Britain`s Brown to unveil election plans
British Prime Minister Gordon Brown`s Labour party unveils its manifesto for the May 06 election on Monday, as campaigning steps up a gear ahead of the first televised debate between the main party leaders.
London: British Prime Minister Gordon Brown`s Labour party unveils its manifesto for the May 06 election on Monday, as campaigning steps up a gear ahead of the first televised debate between the main party leaders.
Labour has promised no big spending commitments as Britain emerges from recession -- in contrast to the main opposition Conservatives -- but pledged to protect public services from cuts designed to tackle a record deficit.
"There are no big new spending commitments, but there is a determination for every penny to be used wisely, and, as present plans make clear, to give the maximum protection to frontline public services," Brown says in the manifesto.

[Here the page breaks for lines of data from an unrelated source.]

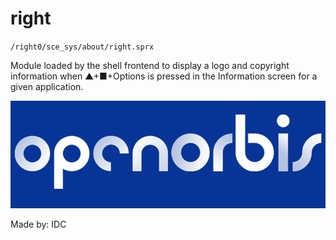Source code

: # right

`/right0/sce_sys/about/right.sprx`

Module loaded by the shell frontend to display a logo and copyright information when ▲+■+Options is pressed in the Information screen for a given application.

![Homebrew](logo_preview.png)

Made by: IDC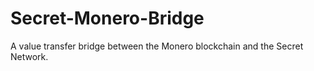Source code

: # Secret-Monero-Bridge
A value transfer bridge between the Monero blockchain and the Secret Network.
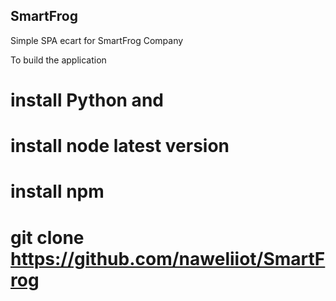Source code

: ## SmartFrog
Simple SPA ecart for SmartFrog Company

To build the application 

# install Python and 
# install node latest version

# install npm
# git clone https://github.com/naweliiot/SmartFrog
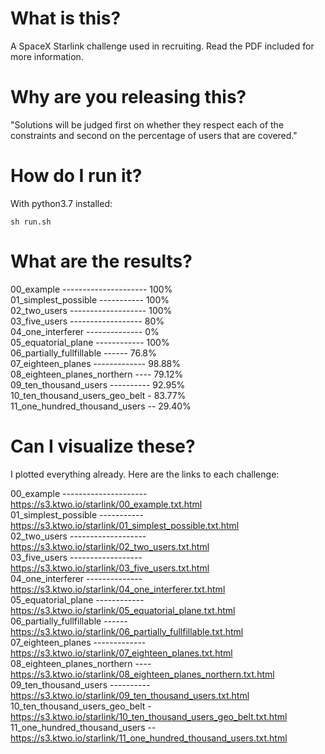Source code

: # What is this?

A SpaceX Starlink challenge used in recruiting. Read the PDF included for more information.

# Why are you releasing this?

"Solutions will be judged first on whether they respect each of the constraints and second on the percentage of users that are covered."

# How do I run it?

With python3.7 installed:

`sh run.sh`

# What are the results?

00_example --------------------- 100%  
01_simplest_possible ----------- 100%  
02_two_users ------------------- 100%  
03_five_users ------------------ 80%  
04_one_interferer -------------- 0%  
05_equatorial_plane ------------ 100%  
06_partially_fullfillable ------ 76.8%  
07_eighteen_planes ------------- 98.88%  
08_eighteen_planes_northern ---- 79.12%  
09_ten_thousand_users ---------- 92.95%  
10_ten_thousand_users_geo_belt - 83.77%  
11_one_hundred_thousand_users -- 29.40%  

# Can I visualize these?

I plotted everything already. Here are the links to each challenge:

00_example --------------------- https://s3.ktwo.io/starlink/00_example.txt.html  
01_simplest_possible ----------- https://s3.ktwo.io/starlink/01_simplest_possible.txt.html  
02_two_users ------------------- https://s3.ktwo.io/starlink/02_two_users.txt.html  
03_five_users ------------------ https://s3.ktwo.io/starlink/03_five_users.txt.html  
04_one_interferer -------------- https://s3.ktwo.io/starlink/04_one_interferer.txt.html  
05_equatorial_plane ------------ https://s3.ktwo.io/starlink/05_equatorial_plane.txt.html  
06_partially_fullfillable ------ https://s3.ktwo.io/starlink/06_partially_fullfillable.txt.html  
07_eighteen_planes ------------- https://s3.ktwo.io/starlink/07_eighteen_planes.txt.html  
08_eighteen_planes_northern ---- https://s3.ktwo.io/starlink/08_eighteen_planes_northern.txt.html  
09_ten_thousand_users ---------- https://s3.ktwo.io/starlink/09_ten_thousand_users.txt.html  
10_ten_thousand_users_geo_belt - https://s3.ktwo.io/starlink/10_ten_thousand_users_geo_belt.txt.html  
11_one_hundred_thousand_users -- https://s3.ktwo.io/starlink/11_one_hundred_thousand_users.txt.html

At the launch in Birmingham, central England, Labour will argue that businesses are key to restoring jobs and growth, and promise not to raise the basic rate of income tax.
In addition, it will pledge reforms to the voting system and the unelected upper House of Lords following last year`s row over lawmakers` expenses.
Brown is missing a nuclear security summit in Washington because of the campaign, although Foreign Secretary David Miliband will attend in his place.
The economy has dominated campaigning so far and in its first election broadcast on Sunday, Labour presented the vote as a crossroads between continuing the road to recovery or veering off, to certain disaster.
Conservative leader David Cameron, by contrast, has criticised Brown`s record as prime minister and as finance minister for 10 years under Tony Blair, and insisted his party could do a better job.
The Tories` manifesto, to be unveiled on Tuesday, will include pledges to scrap a planned rise in payroll taxes, give married couples a tax break and introduce a young people`s community service programme.
Cameron has said he wants to see a "great national coming together" to solve Britain`s problems and has accused Labour of having "no new ideas".
"If we join together, if we act decisively and move forward with optimism, we can start to fix the economic, social and political problems that threaten the nation," he will tell voters in the manifesto.
Opinion polls this weekend suggest the Tories are about eight points ahead of Labour but may not have enough votes to win a parliamentary majority, a situation known as a hung Parliament.